Mi madre se quedó pálida.

-Estás loca, Irene. Estás loca y no sabes lo que dices.

-No, mamá, no estoy loca. Hice el amor con Miguel aquella tarde y aquella noche y un montón de tardes y un montón de noches más. ¿Sigues creyendo que yo era una niña para él? ¡Pues me follaba, mamá, me follaba como un animal en celo!

Mi madre me propinó una sonora y dolorosa bofetada que tuvo el efecto de aplacar mi ira y convertirla en llanto. Me llevé la mano a la mejilla dolorida y sin decir nada me fui a mi cuarto. Allí me senté en la cama y después de pensar un rato llegué a la conclusión de que la relación entre mi madre y yo se había deteriorado definitivamente y que lo mejor era regresar a Madrid. Hice la maleta, consulté el horario de trenes en un folleto que tenía en el bolso y comprobé que salía un tren a las cinco de la tarde. Tendría que permanecer toda la mañana en casa. No me hacía gracia, pero no me quedaba más remedio.

Me tiré en la cama y me puse a mirar al techo, intentando dejar la mente en blanco y no pensar. En mi intento me quedé dormida. Me despertaron unos golpes en la puerta y la voz de mi madre:

-Irene, hija, la comida está lista.

Miré el reloj y vi que eran casi las tres. En dos horas salía el tren. Me levanté, me adecenté un poco y salí del cuarto con la maleta en la mano. Mi madre me esperaba detrás de la puerta.

-¿A dónde vas? -me preguntó

-Me voy a Madrid. Definitivamente. No pienso volver, mamá. Tú y yo no tenemos nada en común y es mucho mejor que nunca más vivamos bajo el mismo techo.

-Pero.... Irene, no hace falta ponerse así. Ya sé que me pasé dándote una bofetada pero....

-No hay peros que valgan, mamá. La bofetada ha sido sólo la gota que colmó el vaso. Lo que más me duele es tu empeño en que la relación entre Miguel y yo no continúe. Una madre quiere ver a su hija feliz y tú, no sé por qué oscuros motivos, te empeñas en que no sea así.

Mamá me miró con tristeza. Bajó la cabeza, derrotada, sabiendo que nada podía hacer contra mi intransigencia y mi tozudez.

-Algún día comprenderás mis razones – dijo.

- Lo dudo mucho. Pero no pienso volver a discutir contigo. Me voy. Ah, y por cierto, no es necesario que me envíes más dinero mensualmente, ya me apaño solita.

Salí de casa dando un portazo y me dirigí a la estación. No me sentía mal, al contrario, tenía la sensación de haber dejado atrás de manera definitiva la parte gris de mi vida y de que a partir de aquel momento comenzaba a vivir de nuevo.

Llegué a Madrid de madrugada. Como no quería despertar a Enriqueta y demás habitantes de la pensión, que aquellas alturas del año no serían demasiados, deambulé por la ciudad durante un rato. Me hubiera sentado en un banco de algún parque pero hacía demasiado frío y caminando al menos conservaba el calor. Serían las siete de la mañana cuando me metí en la primera cafetería que encontré abierta para tomar algo caliente.
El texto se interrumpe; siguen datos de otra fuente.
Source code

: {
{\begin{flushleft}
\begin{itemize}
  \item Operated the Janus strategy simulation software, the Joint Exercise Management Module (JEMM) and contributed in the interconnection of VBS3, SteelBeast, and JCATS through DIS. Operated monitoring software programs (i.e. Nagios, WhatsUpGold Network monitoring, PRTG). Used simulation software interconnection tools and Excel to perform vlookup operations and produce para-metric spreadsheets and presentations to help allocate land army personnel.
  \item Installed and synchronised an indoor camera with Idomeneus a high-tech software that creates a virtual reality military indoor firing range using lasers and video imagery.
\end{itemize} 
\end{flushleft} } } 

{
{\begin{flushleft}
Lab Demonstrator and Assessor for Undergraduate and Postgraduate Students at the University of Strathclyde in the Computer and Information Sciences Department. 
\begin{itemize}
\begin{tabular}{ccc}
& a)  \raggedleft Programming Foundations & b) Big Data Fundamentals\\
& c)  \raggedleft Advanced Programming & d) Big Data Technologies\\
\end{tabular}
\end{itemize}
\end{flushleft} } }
Después me dirigí por fin a la pensión. Era muy temprano cuando llegué, pero Enriqueta ya estaba levantada y trajinando en la cocina. Se sorprendió al verme llegar.
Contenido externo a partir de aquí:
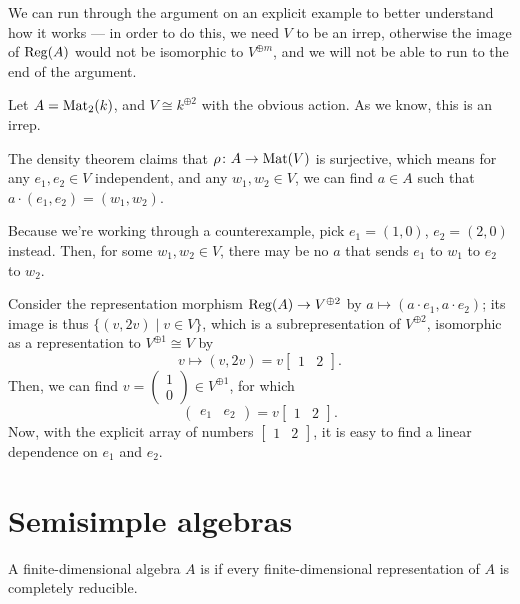 \begin{example}
	We can run through the argument on an explicit example to better understand
	how it works --- in order to do this, we need $V$ to be an irrep,
	otherwise the image of $\operatorname{Reg}(A)$ would not be isomorphic to $V^{\oplus m}$,
	and we will not be able to run to the end of the argument.

	Let $A=\mathrm{Mat}_2(k)$, and $V \cong k^{\oplus 2}$ with the obvious action.
	As we know, this is an irrep.

	The density theorem claims that $\rho \colon A \to \mathrm{Mat}(V)$ is surjective, which
	means for any $e_1, e_2 \in V$ independent, and any $w_1, w_2 \in V$, we can
	find $a \in A$ such that $a \cdot (e_1, e_2) = (w_1, w_2)$.

	Because we're working through a counterexample, pick $e_1=(1, 0)$, $e_2=(2, 0)$ instead.
	Then, for some $w_1, w_2 \in V$,
	there may be no $a$ that sends $e_1$ to $w_1$ to $e_2$ to $w_2$.

	Consider the representation morphism $\operatorname{Reg}(A) \to V^{\oplus 2}$ by
	$a \mapsto(a \cdot e_1, a \cdot e_2)$;
	its image is thus $\{(v, 2v) \mid v \in V \}$,
	which is a subrepresentation of $V^{\oplus 2}$,
	isomorphic as a representation to $V^{\oplus 1}\cong V$ by
	\[ v \mapsto(v, 2v) = v \begin{bmatrix} 1 & 2 \end{bmatrix}. \]
	Then, we can find $v=\begin{pmatrix}1 \\ 0\end{pmatrix}\in V^{\oplus 1}$,
	for which
	\[ \begin{pmatrix} e_1 & e_2 \end{pmatrix} = v \begin{bmatrix} 1 & 2 \end{bmatrix}. \]
	Now, with the explicit array of numbers $\begin{bmatrix} 1 & 2 \end{bmatrix}$,
	it is easy to find a linear dependence on $e_1$ and $e_2$.
\end{example}

\section{Semisimple algebras}
\begin{definition}
	A finite-dimensional algebra $A$ is 
	if every finite-dimensional representation of $A$ is completely reducible.
\end{definition}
-¡Irene! ¿Qué haces aquí? Pero si estamos todavía en plenas vacaciones... ¿Ha ocurrido algo?

Me senté en una banqueta de la cocina y por primera vez sentí algo parecido al desasosiego. En realidad no me gustaba haberme enfadado con mi madre, pero era demasiado orgullosa para dar mi brazo a torcer. A parte de que detestaba su actitud con respecto a mi historia con Miguel.

-Es una historia muy larga - le dije a Enriqueta – y ha culminado estas navidades. Pero no pretendo aburrirte con mis problemas.
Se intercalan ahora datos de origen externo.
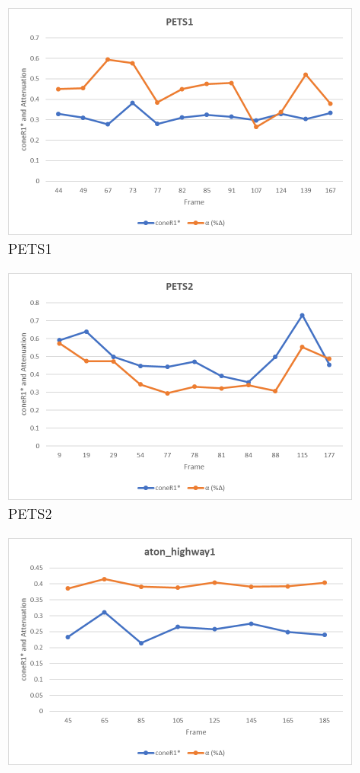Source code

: \begin{appendices}
\begin{figure}
  \begin{subfigure}{.45\linewidth}
  \includegraphics[width=1\linewidth]{figures/appendix/pets1_rgb.jpg}
  \caption{PETS1}
\end{subfigure}
\hfill
\begin{subfigure}{.45\linewidth}
  \includegraphics[width=1\linewidth]{figures/appendix/pets2_rgb.jpg}
  \caption{PETS2}
\end{subfigure}
\hfill
\begin{subfigure}{.45\linewidth}
  \includegraphics[width=1\linewidth]{figures/appendix/highway1_rgb.jpg}

\end{subfigure}
\end{figure}
\end{appendices}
-No sé si me aburrirás o no, pero me da la impresión de que no te vendría mal soltarlo todo.

Me desconcertó comprobar lo mucho que me conocía aquella mujer a pesar del poco tiempo que hacía que vivíamos bajo el mismo techo. Tenía razón. Si bien no me arrepentía de haber abandonado el nido materno de forma definitiva, también era verdad que sentía una opresión en el pecho, una cierta angustia provocada por la duda sobre si había hecho o no lo correcto. Así que puesto que Enriqueta estaba dispuesta a escuchar yo no pude hacer otra cosa que hablar y le conté toda mi relación con Miguel, así como la oposición incomprensible de mi madre.

-Yo tampoco entiendo la actitud de tu madre – me dijo cuando terminé de soltar mi perorata – y me da la impresión de que ese muchacho desapareció presionado por algo o alguien.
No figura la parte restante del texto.